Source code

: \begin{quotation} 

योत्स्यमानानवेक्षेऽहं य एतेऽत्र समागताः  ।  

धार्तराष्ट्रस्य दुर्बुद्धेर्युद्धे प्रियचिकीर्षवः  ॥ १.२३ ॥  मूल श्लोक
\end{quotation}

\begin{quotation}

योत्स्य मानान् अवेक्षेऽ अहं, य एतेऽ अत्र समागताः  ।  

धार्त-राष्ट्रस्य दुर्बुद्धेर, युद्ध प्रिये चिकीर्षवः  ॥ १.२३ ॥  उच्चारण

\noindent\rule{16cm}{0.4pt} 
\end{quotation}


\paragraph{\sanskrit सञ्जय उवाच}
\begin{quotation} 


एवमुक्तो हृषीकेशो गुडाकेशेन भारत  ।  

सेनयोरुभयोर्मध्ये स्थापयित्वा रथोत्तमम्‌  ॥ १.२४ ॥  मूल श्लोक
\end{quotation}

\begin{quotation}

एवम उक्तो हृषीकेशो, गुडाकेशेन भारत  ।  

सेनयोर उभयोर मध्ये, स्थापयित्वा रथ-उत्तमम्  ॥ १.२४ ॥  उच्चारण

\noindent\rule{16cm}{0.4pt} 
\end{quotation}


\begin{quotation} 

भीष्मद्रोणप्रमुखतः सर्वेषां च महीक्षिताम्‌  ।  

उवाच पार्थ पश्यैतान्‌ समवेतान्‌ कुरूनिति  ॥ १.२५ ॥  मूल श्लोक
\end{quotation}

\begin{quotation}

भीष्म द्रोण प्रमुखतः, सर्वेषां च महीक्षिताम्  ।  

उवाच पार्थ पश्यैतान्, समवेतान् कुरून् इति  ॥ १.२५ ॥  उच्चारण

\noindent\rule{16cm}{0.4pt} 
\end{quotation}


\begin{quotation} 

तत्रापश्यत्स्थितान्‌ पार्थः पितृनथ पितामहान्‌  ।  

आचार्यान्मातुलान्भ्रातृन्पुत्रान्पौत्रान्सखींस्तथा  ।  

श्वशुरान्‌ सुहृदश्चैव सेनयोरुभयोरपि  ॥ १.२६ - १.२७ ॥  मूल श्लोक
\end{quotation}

--------

Each of the records is to be written out again exactly.

Source code

: \begin{quotation} 

योत्स्यमानानवेक्षेऽहं य एतेऽत्र समागताः  ।  

धार्तराष्ट्रस्य दुर्बुद्धेर्युद्धे प्रियचिकीर्षवः  ॥ १.२३ ॥  मूल श्लोक
\end{quotation}

\begin{quotation}

योत्स्य मानान् अवेक्षेऽ अहं, य एतेऽ अत्र समागताः  ।  

धार्त-राष्ट्रस्य दुर्बुद्धेर, युद्ध प्रिये चिकीर्षवः  ॥ १.२३ ॥  उच्चारण

\noindent\rule{16cm}{0.4pt} 
\end{quotation}


\paragraph{\sanskrit सञ्जय उवाच}
\begin{quotation} 


एवमुक्तो हृषीकेशो गुडाकेशेन भारत  ।  

सेनयोरुभयोर्मध्ये स्थापयित्वा रथोत्तमम्‌  ॥ १.२४ ॥  मूल श्लोक
\end{quotation}

\begin{quotation}

एवम उक्तो हृषीकेशो, गुडाकेशेन भारत  ।  

सेनयोर उभयोर मध्ये, स्थापयित्वा रथ-उत्तमम्  ॥ १.२४ ॥  उच्चारण

\noindent\rule{16cm}{0.4pt} 
\end{quotation}


\begin{quotation} 

भीष्मद्रोणप्रमुखतः सर्वेषां च महीक्षिताम्‌  ।  

उवाच पार्थ पश्यैतान्‌ समवेतान्‌ कुरूनिति  ॥ १.२५ ॥  मूल श्लोक
\end{quotation}

\begin{quotation}

भीष्म द्रोण प्रमुखतः, सर्वेषां च महीक्षिताम्  ।  

उवाच पार्थ पश्यैतान्, समवेतान् कुरून् इति  ॥ १.२५ ॥  उच्चारण

\noindent\rule{16cm}{0.4pt} 
\end{quotation}


\begin{quotation} 

तत्रापश्यत्स्थितान्‌ पार्थः पितृनथ पितामहान्‌  ।  

आचार्यान्मातुलान्भ्रातृन्पुत्रान्पौत्रान्सखींस्तथा  ।  

श्वशुरान्‌ सुहृदश्चैव सेनयोरुभयोरपि  ॥ १.२६ - १.२७ ॥  मूल श्लोक
\end{quotation}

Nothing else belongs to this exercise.